→ YOUR OBJECTIVE:
An exact copy of each record is required.

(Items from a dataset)

- - - - -

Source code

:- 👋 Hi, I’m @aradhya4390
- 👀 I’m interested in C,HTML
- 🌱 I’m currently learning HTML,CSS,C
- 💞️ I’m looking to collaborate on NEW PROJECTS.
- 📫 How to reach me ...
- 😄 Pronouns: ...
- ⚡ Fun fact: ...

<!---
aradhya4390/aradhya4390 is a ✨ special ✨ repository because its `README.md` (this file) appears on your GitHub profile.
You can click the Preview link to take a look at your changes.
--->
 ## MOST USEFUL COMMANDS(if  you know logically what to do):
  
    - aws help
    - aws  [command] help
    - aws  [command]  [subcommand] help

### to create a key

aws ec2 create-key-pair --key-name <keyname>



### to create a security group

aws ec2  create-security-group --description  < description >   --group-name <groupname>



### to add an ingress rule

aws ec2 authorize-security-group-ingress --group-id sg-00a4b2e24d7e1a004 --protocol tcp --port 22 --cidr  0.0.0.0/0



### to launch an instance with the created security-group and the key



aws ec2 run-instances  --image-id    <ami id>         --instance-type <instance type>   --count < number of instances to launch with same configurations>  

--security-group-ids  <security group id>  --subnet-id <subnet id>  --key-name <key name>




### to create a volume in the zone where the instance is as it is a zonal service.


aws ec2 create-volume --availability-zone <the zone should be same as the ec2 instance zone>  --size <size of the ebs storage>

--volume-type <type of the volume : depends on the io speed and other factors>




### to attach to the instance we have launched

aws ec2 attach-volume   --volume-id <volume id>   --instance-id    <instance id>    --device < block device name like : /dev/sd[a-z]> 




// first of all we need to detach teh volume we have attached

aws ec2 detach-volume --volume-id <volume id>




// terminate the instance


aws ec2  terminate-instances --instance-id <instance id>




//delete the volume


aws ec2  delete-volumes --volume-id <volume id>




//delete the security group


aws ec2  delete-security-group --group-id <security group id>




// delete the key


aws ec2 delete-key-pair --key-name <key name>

- - - - -

→ ANSWER TO THE EXERCISE:
Source code

:- 👋 Hi, I’m @aradhya4390
- 👀 I’m interested in C,HTML
- 🌱 I’m currently learning HTML,CSS,C
- 💞️ I’m looking to collaborate on NEW PROJECTS.
- 📫 How to reach me ...
- 😄 Pronouns: ...
- ⚡ Fun fact: ...

<!---
aradhya4390/aradhya4390 is a ✨ special ✨ repository because its `README.md` (this file) appears on your GitHub profile.
You can click the Preview link to take a look at your changes.
--->
 ## MOST USEFUL COMMANDS(if  you know logically what to do):
  
    - aws help
    - aws  [command] help
    - aws  [command]  [subcommand] help

### to create a key

aws ec2 create-key-pair --key-name <keyname>



### to create a security group

aws ec2  create-security-group --description  < description >   --group-name <groupname>



### to add an ingress rule

aws ec2 authorize-security-group-ingress --group-id sg-00a4b2e24d7e1a004 --protocol tcp --port 22 --cidr  0.0.0.0/0



### to launch an instance with the created security-group and the key



aws ec2 run-instances  --image-id    <ami id>         --instance-type <instance type>   --count < number of instances to launch with same configurations>  

--security-group-ids  <security group id>  --subnet-id <subnet id>  --key-name <key name>




### to create a volume in the zone where the instance is as it is a zonal service.


aws ec2 create-volume --availability-zone <the zone should be same as the ec2 instance zone>  --size <size of the ebs storage>

--volume-type <type of the volume : depends on the io speed and other factors>




### to attach to the instance we have launched

aws ec2 attach-volume   --volume-id <volume id>   --instance-id    <instance id>    --device < block device name like : /dev/sd[a-z]> 




// first of all we need to detach teh volume we have attached

aws ec2 detach-volume --volume-id <volume id>




// terminate the instance


aws ec2  terminate-instances --instance-id <instance id>




//delete the volume


aws ec2  delete-volumes --volume-id <volume id>




//delete the security group


aws ec2  delete-security-group --group-id <security group id>




// delete the key


aws ec2 delete-key-pair --key-name <key name>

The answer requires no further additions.